But, nonetheless, the good works of Bill & Melinda Gates and Bono don’t go far enough. Their version of doing good, and justice, and mercy, and hope relieves the physical suffering of humanity without consideration for the eternal soul of humanity. After all, Scripture reminds us, “For what shall it profit a man if he gain the whole world and lose his own soul?” [Mark 8:36] What is an AIDS victim in Africa profited if we relieve his AIDS, but never offer him the gospel of Jesus Christ to secure his SOUL for eternity? This is not to suggest we should do nothing to alleviate the AIDS crisis. Rather, while working to relieve suffering we must also be acutely aware of the eternal destiny of those inflicted with AIDS. It is this eternal perspective that is wholly lacking in Bono’s activism.

A TALE OF TWO TABLES

Bono is an evangelist for the social gospel and his songs are his sermons. In one particular sermon/song, titled Crumbs from Your Table, Bono indicts America generally and the evangelical churches specifically for not doing enough to relieve the suffering of humanity around the world, especially in places like Africa.

From the brightest star
Comes the blackest hole
You had so much to offer
Why did you offer your soul?
I was there for you baby
When you needed my help
Would you deny for others
What you demand for yourself?

You speak of signs and wonders
I need something other
I would believe if I was able
But I’m waiting on the crumbs from your table

Bono based these lyrics on the story of the Canaanite Woman in Matthew 15. The table in Bono’s imagery is a place of wealth and abundance. The table is the resources of the nations of the industrialized West, the World Bank, and the International Monetary Fund. Bono is preaching that America and the evangelical church in the West have not only ignored the plight of the poor and oppressed, but have not even offered the smallest percentage of their resources in an effort to relieve their suffering. And there is a sense in which it IS true that we evangelical Christians are NOT doing enough.

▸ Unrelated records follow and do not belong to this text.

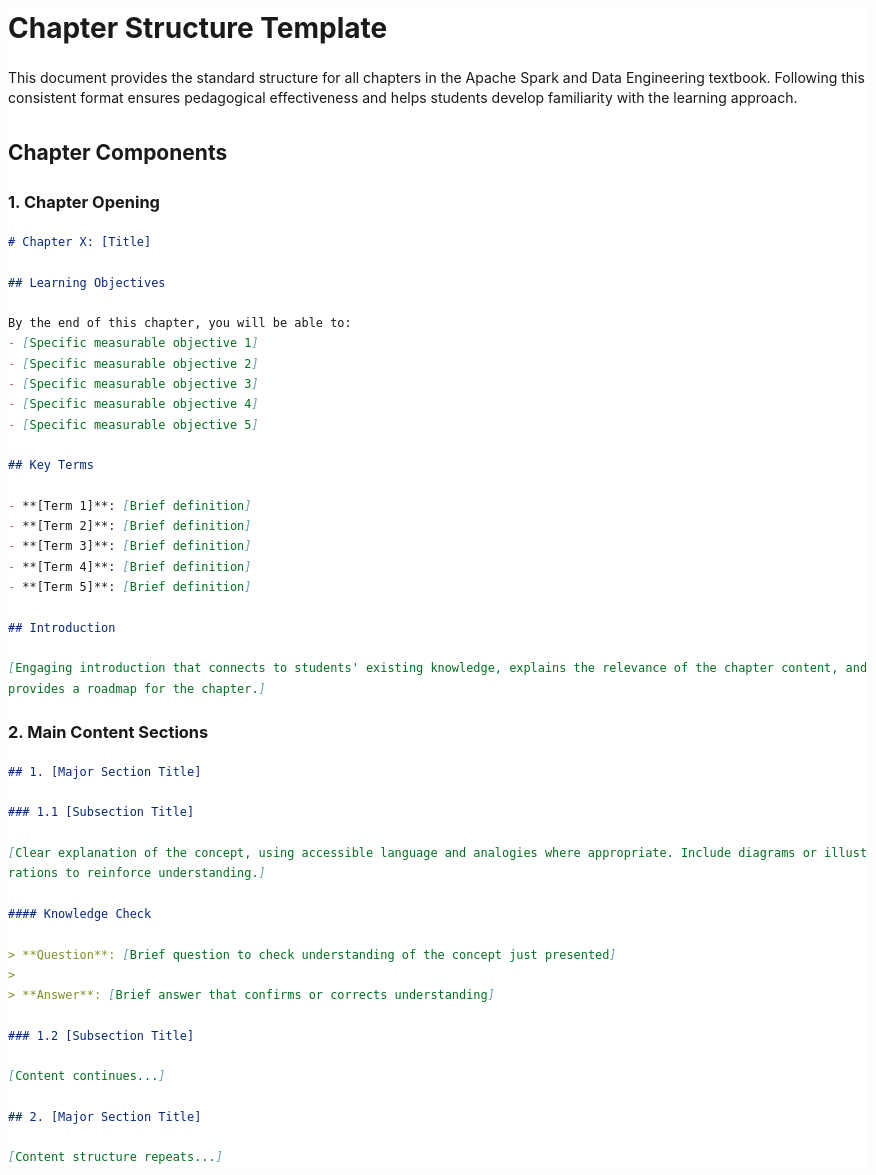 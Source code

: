 # Chapter Structure Template

This document provides the standard structure for all chapters in the Apache Spark and Data Engineering textbook. Following this consistent format ensures pedagogical effectiveness and helps students develop familiarity with the learning approach.

## Chapter Components

### 1. Chapter Opening

```markdown
# Chapter X: [Title]

## Learning Objectives

By the end of this chapter, you will be able to:
- [Specific measurable objective 1]
- [Specific measurable objective 2]
- [Specific measurable objective 3]
- [Specific measurable objective 4]
- [Specific measurable objective 5]

## Key Terms

- **[Term 1]**: [Brief definition]
- **[Term 2]**: [Brief definition]
- **[Term 3]**: [Brief definition]
- **[Term 4]**: [Brief definition]
- **[Term 5]**: [Brief definition]

## Introduction

[Engaging introduction that connects to students' existing knowledge, explains the relevance of the chapter content, and provides a roadmap for the chapter.]
```

### 2. Main Content Sections

```markdown
## 1. [Major Section Title]

### 1.1 [Subsection Title]

[Clear explanation of the concept, using accessible language and analogies where appropriate. Include diagrams or illustrations to reinforce understanding.]

#### Knowledge Check

> **Question**: [Brief question to check understanding of the concept just presented]
> 
> **Answer**: [Brief answer that confirms or corrects understanding]

### 1.2 [Subsection Title]

[Content continues...]

## 2. [Major Section Title]

[Content structure repeats...]
```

Ronald Sider in his recent book, The Scandal of the Evangelical Conscience, makes the following observation based on statistical analysis of the giving patterns of American Christians by a couple named John and Sylvia Ronsvalle:

American Christians live in the richest nation on earth and enjoy an average household income of $42,409. The World Bank reports that 1.2 billion of the world’s poorest people try to survive on just one dollar a day. At least one billion people have never heard the gospel. The Ronsvalles point out that if American Christians just tithed, they would have another $143 billion available to empower the poor and spread the gospel. Studies by the United Nations suggest that just an additional $70 - $80 billion a year would be enough to provide access to essential services like basic health care and education for all the poor of the earth. If they did no more than tithe, American Christians would have the private dollars to foot this entire bill and still have $60 - $70 billion more to do evangelism around the world.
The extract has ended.